## EXERCISE DETAILS
Only lines containing "industry" belong in the answer, each copied from the entries below.
___ GIVEN INFORMATION
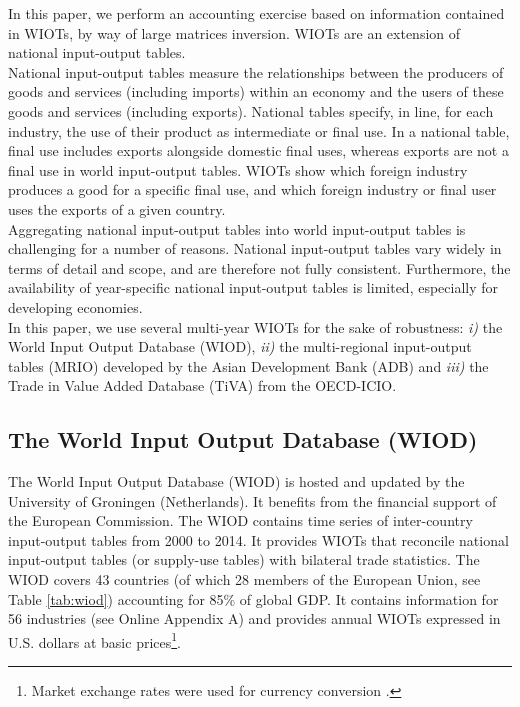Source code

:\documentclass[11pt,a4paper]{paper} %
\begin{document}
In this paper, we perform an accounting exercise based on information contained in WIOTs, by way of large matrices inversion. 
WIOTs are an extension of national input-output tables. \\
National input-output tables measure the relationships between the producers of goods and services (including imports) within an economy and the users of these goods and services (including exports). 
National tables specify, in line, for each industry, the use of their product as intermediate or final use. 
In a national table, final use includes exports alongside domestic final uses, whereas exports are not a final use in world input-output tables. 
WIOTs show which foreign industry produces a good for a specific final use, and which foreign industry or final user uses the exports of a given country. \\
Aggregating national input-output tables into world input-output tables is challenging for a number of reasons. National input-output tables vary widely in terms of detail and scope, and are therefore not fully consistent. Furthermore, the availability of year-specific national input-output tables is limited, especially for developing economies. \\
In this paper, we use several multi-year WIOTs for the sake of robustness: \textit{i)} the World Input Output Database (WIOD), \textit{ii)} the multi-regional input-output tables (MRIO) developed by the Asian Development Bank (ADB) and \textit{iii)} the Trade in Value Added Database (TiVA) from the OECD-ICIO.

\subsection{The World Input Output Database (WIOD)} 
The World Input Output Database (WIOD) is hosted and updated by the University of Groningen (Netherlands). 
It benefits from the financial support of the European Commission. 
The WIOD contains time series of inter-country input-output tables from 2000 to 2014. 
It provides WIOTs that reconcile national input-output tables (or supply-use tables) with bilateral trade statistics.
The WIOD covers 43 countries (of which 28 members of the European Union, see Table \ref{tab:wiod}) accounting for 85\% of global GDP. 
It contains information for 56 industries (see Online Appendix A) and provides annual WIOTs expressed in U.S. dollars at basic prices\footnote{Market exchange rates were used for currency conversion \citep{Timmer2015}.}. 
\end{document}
______
___ GIVEN INFORMATION
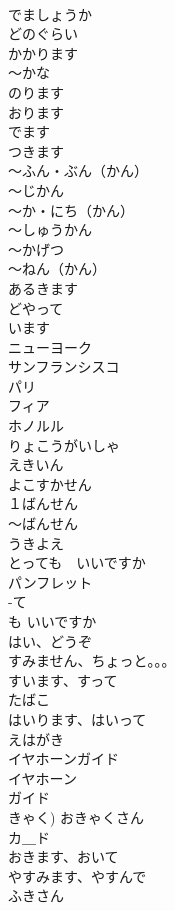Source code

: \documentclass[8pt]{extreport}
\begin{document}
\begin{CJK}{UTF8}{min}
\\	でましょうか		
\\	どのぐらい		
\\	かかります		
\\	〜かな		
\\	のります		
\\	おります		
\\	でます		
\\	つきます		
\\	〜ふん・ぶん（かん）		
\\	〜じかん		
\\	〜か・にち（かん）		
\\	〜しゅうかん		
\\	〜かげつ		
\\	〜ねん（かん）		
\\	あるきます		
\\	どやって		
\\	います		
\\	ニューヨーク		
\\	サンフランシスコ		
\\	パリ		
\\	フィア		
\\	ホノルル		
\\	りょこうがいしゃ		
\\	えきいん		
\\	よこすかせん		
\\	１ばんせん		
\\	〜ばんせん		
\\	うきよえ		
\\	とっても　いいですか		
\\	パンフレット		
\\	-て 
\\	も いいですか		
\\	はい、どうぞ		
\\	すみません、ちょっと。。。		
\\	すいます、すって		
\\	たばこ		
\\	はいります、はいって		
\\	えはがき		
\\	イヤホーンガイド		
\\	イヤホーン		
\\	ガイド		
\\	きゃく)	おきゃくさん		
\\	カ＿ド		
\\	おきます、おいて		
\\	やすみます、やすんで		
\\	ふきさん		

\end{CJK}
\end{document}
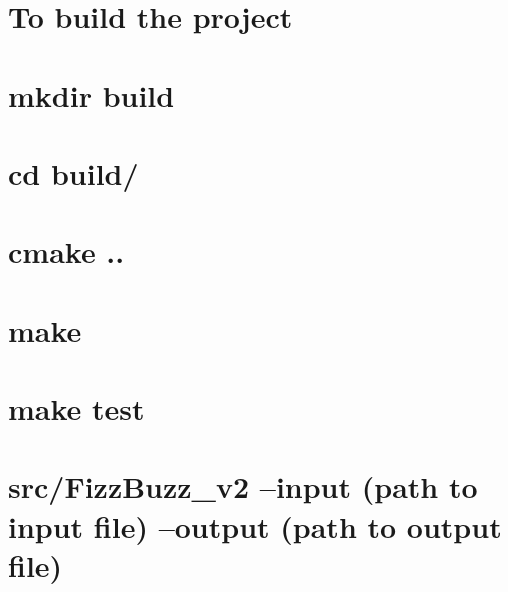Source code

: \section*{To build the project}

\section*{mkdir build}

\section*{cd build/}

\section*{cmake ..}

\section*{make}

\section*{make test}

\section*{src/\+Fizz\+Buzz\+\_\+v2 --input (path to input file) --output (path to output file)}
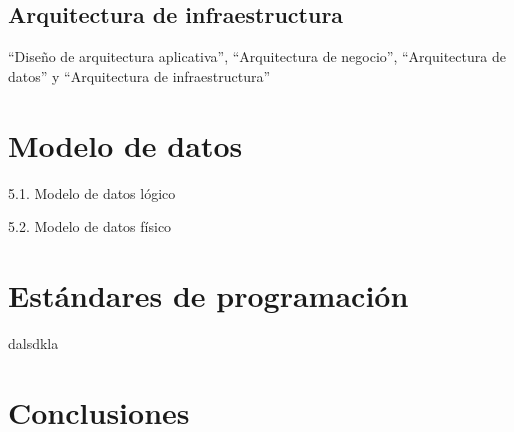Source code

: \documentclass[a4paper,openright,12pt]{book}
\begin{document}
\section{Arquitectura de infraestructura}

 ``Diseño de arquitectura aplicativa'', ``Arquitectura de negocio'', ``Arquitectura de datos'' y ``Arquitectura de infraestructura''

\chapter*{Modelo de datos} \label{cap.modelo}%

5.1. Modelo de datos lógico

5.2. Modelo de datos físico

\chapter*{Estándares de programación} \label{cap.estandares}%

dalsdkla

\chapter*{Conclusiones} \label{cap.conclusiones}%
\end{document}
______
## RESULT OF THE TASK
National tables specify, in line, for each industry, the use of their product as intermediate or final use. 
WIOTs show which foreign industry produces a good for a specific final use, and which foreign industry or final user uses the exports of a given country. \\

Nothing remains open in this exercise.